Print version ISSN 1415-790X

Rev. bras. epidemiol. vol.12 n.1 São Paulo Mar. 2009

http://dx.doi.org/10.1590/S1415-790X2009000100004 

ARTIGOS ORIGINAIS

 

A infecção tuberculosa e o tempo de prisão da população carcerária dos Distritos Policiais da zona oeste da cidade de São Paulo

 

 

Péricles Alves NogueiraI; Regina Maura Cabral de Melo AbrahãoII

IDepartamento de Epidemiologia da Faculdade de Saúde Pública da USP
IIDepartamento de Epidemiologia da Faculdade de Saúde Pública da USP

Correspondência

 

 


RESUMO

INTRODUÇÃO: A tuberculose sempre foi um grave problema de saúde para grupos de pessoas confinadas, especialmente em presídios, devido à sua transmissão respiratória.
OBJETIVO: Verificar a associação entre o tempo de prisão e a taxa de infecção tuberculosa na população carcerária dos Distritos Policiais da zona oeste da cidade de São Paulo.
METODOLOGIA:Foi realizado um estudo observacional, no período de março de 2000 a maio de 2001, com a aplicação de um inquérito individual e da prova tuberculínica (PPD-RT23 - 2UT/0.1ml) nos detentos.
RESULTADOS E DISCUSSÃO: Do total de 1.052 presos entrevistados, 932 concordaram em fazer a prova tuberculínica e, destes, 64,5% estavam infectados.
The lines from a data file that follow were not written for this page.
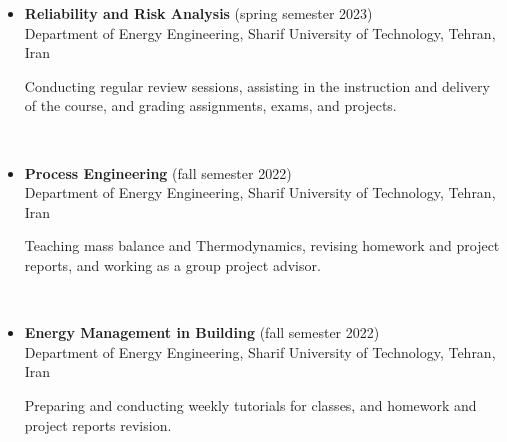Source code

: \documentclass[letter,20pt]{article}
\begin{document}
\begin{itemize}[noitemsep, topsep=6pt, after=\vspace{-0.5 mm},leftmargin = 0ex,rightmargin=1ex]
	
	\small \item[]  \textbf {Reliability and Risk Analysis} (spring semester 2023)\\
    \indent\hspace{1cm}Department of Energy Engineering, Sharif University of Technology, Tehran, Iran \\
    \indent\hspace{1cm}\parbox{17cm}{Conducting regular review sessions, assisting in the instruction and delivery of the course, and grading assignments, exams, and projects.}

        {\noindent{}}\\\vspace{5pt}

    \small \item[]  \textbf {Process Engineering} (fall semester 2022)\\
    \indent\hspace{1cm}Department of Energy Engineering, Sharif University of Technology, Tehran, Iran \\
    \indent\hspace{1cm}\parbox{17cm}{Teaching mass balance and Thermodynamics, revising homework and project reports, and working as a group project advisor.}

        {\noindent{}}\\\vspace{5pt}

    \small \item[]  \textbf {Energy Management in Building} (fall semester 2022)\\
    \indent\hspace{1cm}Department of Energy Engineering, Sharif University of Technology, Tehran, Iran \\
    \indent\hspace{1cm}\parbox{17cm}{ Preparing and conducting weekly tutorials for classes, and homework and project reports revision.}

        {\noindent{}}\\\vspace{5pt}
\end{itemize}
\end{document}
Para as análises, os detentos foram classificados como primários e reincidentes e como não reatores e reatores à prova tuberculínica, segundo o tempo de prisão. Entre os 134 detentos primários que estavam presos há menos de 60 dias, 40,3% foram reatores ao PPD e dos 53 com mais de 366 dias de prisão a percentagem de reatores foi de 62,3%. Entre os 146 detentos reincidentes presos há menos de 60 dias, 72,6% foram reatores ao PPD e dos 25 com mais de 366 dias de prisão, 100,0% estava infectado. Em todos os períodos de permanência na prisão, os detentos reincidentes tiveram maior percentagem de infecção tuberculosa do que os detentos primários. A associação entre tempo de prisão e reatividade ao PPD foi confirmada pelo Teste de Tendência (p<0.001) do programa Epi-Info-6.
CONCLUSÕES:Quanto maior o tempo de prisão, maior a taxa de infecção tuberculosa. Detentos reincidentes são um risco de infecção para os detentos primários.
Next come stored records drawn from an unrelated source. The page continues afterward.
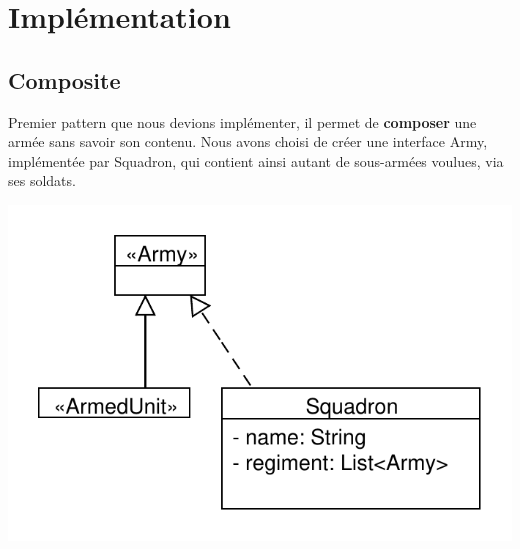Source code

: ﻿\documentclass[12pt]{article}
\begin{document}
\newpage
\section{Implémentation}
\subsection{Composite}
Premier pattern que nous devions implémenter, il permet de \textbf{composer} une armée sans savoir son contenu.
Nous avons choisi de créer une interface Army, implémentée par Squadron, qui contient ainsi autant de sous-armées voulues, via ses soldats.

\includegraphics[scale=1]{../UML/Composite}
\end{document}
Palavras-chave: Infecção tuberculosa. Distritos Policiais. Prova tuberculínica. Tempo de prisão.


 

 

Introdução

A tuberculose sempre foi um grave problema de saúde para grupos de pessoas que permanecem confinadas, especialmente em presídios, devido à sua transmissão respiratória. Por este motivo, uma atenção especial deve ser dispensada a esta população1-4.

Estima-se que a população mundial encarcerada esteja em torno de 8 a 10 milhões de presos, sendo que metade destes está nos Estados Unidos da América (1,9 milhões), China (1,4 milhões) e Rússia (1 milhão)5-7. O Brasil ocupa o quarto lugar entre os países com maior população prisional, registrando em 2006 uma população de 401.236 presos, dos quais 85,6% estavam alojados no sistema penitenciário e os demais 15,4% em delegacias8. Em 2007 essa população aumentou para 422.590 detentos, sendo que 86,7% estavam no sistema penitenciário e 13,2% em delegacias9.

Os Estados Unidos possuem a maior taxa de população prisional no mundo (686 presos por 100.000 habitantes), seguido pelas Ilhas Cayman (664/100.000) e Rússia (638/100.000). Entretanto, mais de três quintos dos países (62,5%) têm taxas abaixo de 150 detentos por 100.000 habitantes7.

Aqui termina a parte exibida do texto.